Plant Ideas for Every Space: Indoor/Outdoor Designs & Mistakes to Avoid

If you are a lover of interior design hoping to break into outdoor projects, gardening is a wonderful way to carry elements of your home’s style between indoor and outdoor spaces. Just as home decorators curate room designs with pieces that fit a particular color palette and vibe, you can do the same thing with plants.

Properly manicured, smartly chosen indoor plants can add to a room’s overall look, while themed outdoor gardens can make a home’s style feel expertly executed and cohesive. Below are some ways to effectively incorporate greenery into your home designs for a beautiful effect.

Bringing Nature Indoors: When & How to Pair Plants with Décor

In addition to the proven benefits of keeping indoor plants, adding potted plants to a room can enliven a stark interior or add interest to a minimal design. For instance, large indoor plants like monstera, pothos, and fiddle-leaf figs can add volume to a large open space, making the room feel fuller and more complete without adding expensive furniture or cluttering floor space. These plants look especially beautiful in spacious rooms with plenty of natural light, offering a pop of brightness to balance dark wood furniture and flooring.
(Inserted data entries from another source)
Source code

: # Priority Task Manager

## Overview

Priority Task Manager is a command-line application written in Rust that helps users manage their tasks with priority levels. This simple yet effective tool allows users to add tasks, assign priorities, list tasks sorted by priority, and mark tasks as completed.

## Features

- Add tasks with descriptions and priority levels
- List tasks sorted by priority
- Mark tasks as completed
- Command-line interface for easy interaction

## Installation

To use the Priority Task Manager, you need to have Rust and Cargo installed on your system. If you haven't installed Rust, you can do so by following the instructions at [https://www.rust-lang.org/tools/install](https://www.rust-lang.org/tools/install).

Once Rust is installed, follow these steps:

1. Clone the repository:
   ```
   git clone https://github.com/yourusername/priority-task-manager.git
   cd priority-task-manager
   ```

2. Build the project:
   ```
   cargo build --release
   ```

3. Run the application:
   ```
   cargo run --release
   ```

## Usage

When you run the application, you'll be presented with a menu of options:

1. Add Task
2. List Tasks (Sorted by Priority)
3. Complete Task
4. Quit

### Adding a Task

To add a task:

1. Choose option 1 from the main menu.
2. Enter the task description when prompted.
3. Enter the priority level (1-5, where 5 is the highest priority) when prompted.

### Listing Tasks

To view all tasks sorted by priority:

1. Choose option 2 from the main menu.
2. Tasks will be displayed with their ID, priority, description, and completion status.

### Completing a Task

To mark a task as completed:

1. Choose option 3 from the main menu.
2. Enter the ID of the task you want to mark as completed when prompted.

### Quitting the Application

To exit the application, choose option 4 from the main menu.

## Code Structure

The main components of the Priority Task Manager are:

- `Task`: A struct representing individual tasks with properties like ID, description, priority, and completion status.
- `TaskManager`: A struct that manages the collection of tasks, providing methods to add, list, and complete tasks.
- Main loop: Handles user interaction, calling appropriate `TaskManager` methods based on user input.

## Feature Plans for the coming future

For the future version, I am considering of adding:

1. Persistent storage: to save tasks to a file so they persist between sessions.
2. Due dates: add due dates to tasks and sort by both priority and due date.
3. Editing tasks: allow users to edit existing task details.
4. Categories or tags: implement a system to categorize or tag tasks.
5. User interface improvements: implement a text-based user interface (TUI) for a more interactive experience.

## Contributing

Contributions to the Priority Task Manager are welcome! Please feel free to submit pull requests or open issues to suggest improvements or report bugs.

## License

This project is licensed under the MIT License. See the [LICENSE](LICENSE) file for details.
For rooms with little floor space, like cramped offices or kitchens, hanging plants like ferns and hoyas will add interest and break up a stuffy, small seeming room. You can purchase rope or chain hangers to suspend planters near windows and above countertops, tables, and desks, and the flowing tendrils of trailing plant species will fall over the pot’s edge to add a whimsical touch.

Extending Your Style: Plan a Themed Outdoor Garden to Complement Your Home

If you want to keep your plant life relegated to outdoor spaces, you can mimic your interior design elements when you plan your garden. For instance, you can choose outdoor furniture that aligns with a particular color scheme and style that you used indoors to make the flow between spaces feel seamless. Select plants and flowers in colors that complement the tones of your hardscape.
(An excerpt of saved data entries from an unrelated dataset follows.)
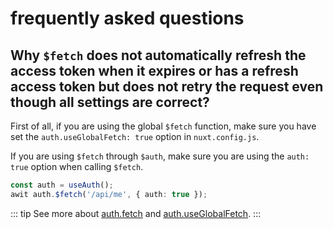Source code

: # frequently asked questions

## Why `$fetch` does not automatically refresh the access token when it expires or has a refresh access token but does not retry the request even though all settings are correct?

First of all, if you are using the global `$fetch` function, make sure you have set the `auth.useGlobalFetch: true` option in `nuxt.config.js`.

If you are using `$fetch` through `$auth`, make sure you are using the `auth: true` option when calling `$fetch`.

```ts
const auth = useAuth();
awit auth.$fetch('/api/me', { auth: true });
```

::: tip
See more about [auth.fetch](/api/$auth#fetch) and [auth.useGlobalFetch](/api/options#useglobalfetch).
:::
In some cases, you can even choose plants that can be kept indoors or outdoors in your area. Jasmine, for example, is an attractive and fragrant trailing plant that can be planted in an outdoor garden or kept inside in a pot with a trellis. To tie your spaces together, you can keep those versatile plants in both places.

Alternately, you may want to choose plants that match or complement the characteristics of your actual house or the region in which you live. Leaning into your home’s location as inspiration for design is a sure-fire way to create a cohesive, beautiful result.

Things to Note: Indoor and Outdoor Plant Problems

If you are new to gardening, you may be surprised to find that your beautiful plants draw forth some undesirable pests. When planted outdoors, certain plants attract more bugs than others, some attract very specific types of bugs, and some even attract small animals. In many cases, stray bugs that find their way into your home in the warmer months may also migrate to your potted plants.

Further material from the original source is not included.